Can I use PDB Fixer output directly for MD simulations?

Yes, with appropriate settings. Enable "Add solvent box" to create a solvated system with counterions. The output PDB includes periodic box vectors and is ready for equilibration in OpenMM, GROMACS, or AMBER.

Why did PDB Fixer remove my ligand?

Check your "Heterogens" setting. If set to Remove all, all non-protein molecules including ligands are deleted. Use Keep all to preserve ligands and crystallographic waters.

How do I fix a structure with nonstandard amino acids?

Enable "Replace nonstandard residues" to convert modified residues (selenomethionine, phosphoserine, etc.) to their standard equivalents. If you need to keep modifications, disable this option and ensure the residue templates are available—use "Download templates" to fetch specific residue definitions from the PDB Chemical Component Dictionary.

What force field should I use?

AMBER14 works well for most protein simulations and is the recommended default.
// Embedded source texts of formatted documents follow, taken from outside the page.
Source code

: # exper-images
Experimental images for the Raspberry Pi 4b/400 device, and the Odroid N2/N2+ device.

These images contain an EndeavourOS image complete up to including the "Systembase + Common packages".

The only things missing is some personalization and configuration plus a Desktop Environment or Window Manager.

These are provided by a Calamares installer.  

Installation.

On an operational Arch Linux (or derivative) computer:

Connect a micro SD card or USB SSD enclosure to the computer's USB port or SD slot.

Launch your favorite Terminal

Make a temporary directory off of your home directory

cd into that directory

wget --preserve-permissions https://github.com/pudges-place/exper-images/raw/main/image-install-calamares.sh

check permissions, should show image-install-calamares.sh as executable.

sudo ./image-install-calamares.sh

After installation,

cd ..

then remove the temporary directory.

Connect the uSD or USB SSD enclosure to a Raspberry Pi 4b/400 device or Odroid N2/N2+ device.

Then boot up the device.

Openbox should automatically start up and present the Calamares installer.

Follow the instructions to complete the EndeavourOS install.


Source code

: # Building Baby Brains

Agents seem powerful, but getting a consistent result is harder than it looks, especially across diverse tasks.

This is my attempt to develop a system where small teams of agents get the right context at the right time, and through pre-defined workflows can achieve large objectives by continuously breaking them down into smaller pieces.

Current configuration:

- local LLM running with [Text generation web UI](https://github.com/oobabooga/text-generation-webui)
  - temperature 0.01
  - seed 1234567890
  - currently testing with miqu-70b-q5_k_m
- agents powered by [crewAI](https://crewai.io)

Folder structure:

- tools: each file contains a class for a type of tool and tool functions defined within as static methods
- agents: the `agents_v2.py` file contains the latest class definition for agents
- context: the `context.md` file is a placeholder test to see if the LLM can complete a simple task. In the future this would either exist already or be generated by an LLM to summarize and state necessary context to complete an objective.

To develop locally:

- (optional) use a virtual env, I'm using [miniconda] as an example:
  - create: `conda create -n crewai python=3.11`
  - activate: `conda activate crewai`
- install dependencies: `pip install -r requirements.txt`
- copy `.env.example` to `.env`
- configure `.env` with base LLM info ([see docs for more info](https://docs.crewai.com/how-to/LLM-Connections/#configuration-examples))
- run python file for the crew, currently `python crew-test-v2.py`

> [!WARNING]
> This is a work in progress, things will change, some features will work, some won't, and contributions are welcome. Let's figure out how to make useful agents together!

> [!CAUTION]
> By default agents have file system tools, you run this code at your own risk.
Use CHARMM36 if you plan to run simulations with CHARMM-compatible software or if you're studying nucleic acids or specific lipid systems where CHARMM parameters are preferred.

Can PDB Fixer handle multiple chains?

Yes. PDB Fixer processes all chains in the input structure. Use "Remove chains" to exclude specific chains from the output if you only need certain parts of a complex.

How do I prepare a membrane protein?

Enable "Add lipid membrane" instead of "Add solvent box." Select the appropriate lipid type (POPC for general use, POPE for bacterial membranes) and position the membrane center appropriately for your protein's transmembrane domain.